Chuck Thompson cites this series in Better Off Without ‘Em: A Northern Manifesto for Southern SecessionIn my view, the chapter on the modern Southern economy was the weakest part of Thompson’s book, and his brief treatment of this important subject is what drew my attention to his sources.

Gregory Hood recently argued at Counter-Currents that secession is “the only way out” and “it’s more realistic than donating to Rand Paul, vainly hoping that someday he’ll cut foreign aid.” I consider it self evident that the existence of the Union with the Northeast and the West Coast is the major factor driving America’s racial and cultural decline.

There have been countless occasions which have demonstrated that the South would have charted a radically different course as an independent nation: the response to the Brown decision in 1954, the vote on the Civil Rights Act of 1964, the vote on the Immigration Act of 1965, the Bush amnesties, and the DREAM Act, and most recently, the election of Barack Obama as president in 2008 and 2012.

If secession is “the only way out,” it follows that someone has to secede. It is also becomes crucial to understand how the modern American economy works and the relative economic strengths and weaknesses of its component regions. It mattered a great deal in the 1860s that food production was concentrated in the Midwest and America’s shipping and industries were concentrated in the Northeast.

In many ways, the defeat of the Confederacy in 1865 is where this books begins. The destruction of slavery and the planter class that ruled the Old South is what set in motion the forces that ultimately led to the modern South. It is difficult to overestimate the impact of the Confederate defeat on the Southern psyche.
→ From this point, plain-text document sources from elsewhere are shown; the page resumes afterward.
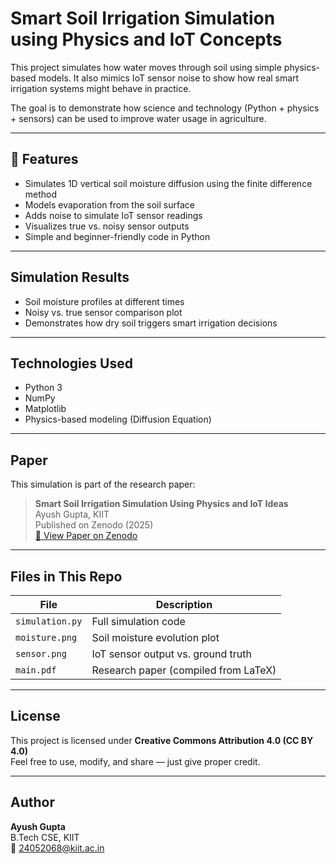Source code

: #  Smart Soil Irrigation Simulation using Physics and IoT Concepts

This project simulates how water moves through soil using simple physics-based models. It also mimics IoT sensor noise to show how real smart irrigation systems might behave in practice.

The goal is to demonstrate how science and technology (Python + physics + sensors) can be used to improve water usage in agriculture.

---

## 📌 Features

- Simulates 1D vertical soil moisture diffusion using the finite difference method
- Models evaporation from the soil surface
- Adds noise to simulate IoT sensor readings
- Visualizes true vs. noisy sensor outputs
- Simple and beginner-friendly code in Python

---

##  Simulation Results

-  Soil moisture profiles at different times
-  Noisy vs. true sensor comparison plot
-  Demonstrates how dry soil triggers smart irrigation decisions

---

##  Technologies Used

- Python 3
- NumPy
- Matplotlib
- Physics-based modeling (Diffusion Equation)

---

##  Paper

This simulation is part of the research paper:

> **Smart Soil Irrigation Simulation Using Physics and IoT Ideas**  
> Ayush Gupta, KIIT  
> Published on Zenodo (2025)  
> [🔗 View Paper on Zenodo](https://doi.org/10.5281/zenodo.15820521)

---

##  Files in This Repo

| File | Description |
|------|-------------|
| `simulation.py` | Full simulation code |
| `moisture.png` | Soil moisture evolution plot |
| `sensor.png` | IoT sensor output vs. ground truth |
| `main.pdf` | Research paper (compiled from LaTeX) |

---

##  License

This project is licensed under **Creative Commons Attribution 4.0 (CC BY 4.0)**  
Feel free to use, modify, and share — just give proper credit.

---

##  Author

**Ayush Gupta**  
B.Tech CSE, KIIT  
📧 24052068@kiit.ac.in  
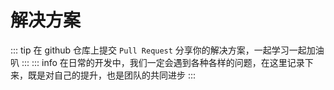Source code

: # 解决方案

::: tip
在 github 仓库上提交 `Pull Request` 分享你的解决方案，一起学习一起加油叭
:::
::: info
在日常的开发中，我们一定会遇到各种各样的问题，在这里记录下来，既是对自己的提升，也是团队的共同进步
:::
C. Vann Woodward opens The Origins of the New South, 1877-1913 with the following statement:

“Any honest genealogy of the ruling family of Southern Democrats would reveal a strain of mixed blood. The mixture sprang from a forced union with the house that had been the Democracy’s bitter rival for the throne. A Mississippian once whimsically acknowledged this Union. “A few years after the war,” he wrote, “all lovers of good government in the South concluded to celebrate a marriage. The high contracting parties were Whiggism and Democracy and the ceremony took place in 1875, though the betrothal may antedate that time … As is usual in such cases, the parties now have one and the same name, but the Whig Party is no more dead than is one of our fair damsels, because she has concluded to cast her lot with the man of her choice for weal or woe. …

Even the name Democrat fell into disuse in the seventies and eighties. The substitute, “Conservative,” though originating in the battle against “Radical” Republicans, proved too appropriate a name to abandon for many years. In some states it was adopted as the official name of the party, sometimes in combination, “Conservative and Democratic Party.” “Conservative” was not dropped from the official title of the Democratic Party of Alabama for forty years after the war.”

Before the War Between the States, the Democratic Party and the Whig Party were competing ideological tendencies in a homogeneous White electorate. After the war, Southern Whites had to put aside their partisan differences and unite as a racial bloc to fight off the Radical Republicans and maintain white supremacy. The fusion between the Democrats and Whigs in the 1870s was called the “Conservative Party” for several decades.

The major result of this forced marriage was that the old conservative Whigs ended up becoming a ruling class over the old Democrats – in our own times, the threat of the black vote has maintained the same fundamental alignment among Southern Whites, which we would recognize as roughly the difference between the “GOP establishment” and the “conservative base.”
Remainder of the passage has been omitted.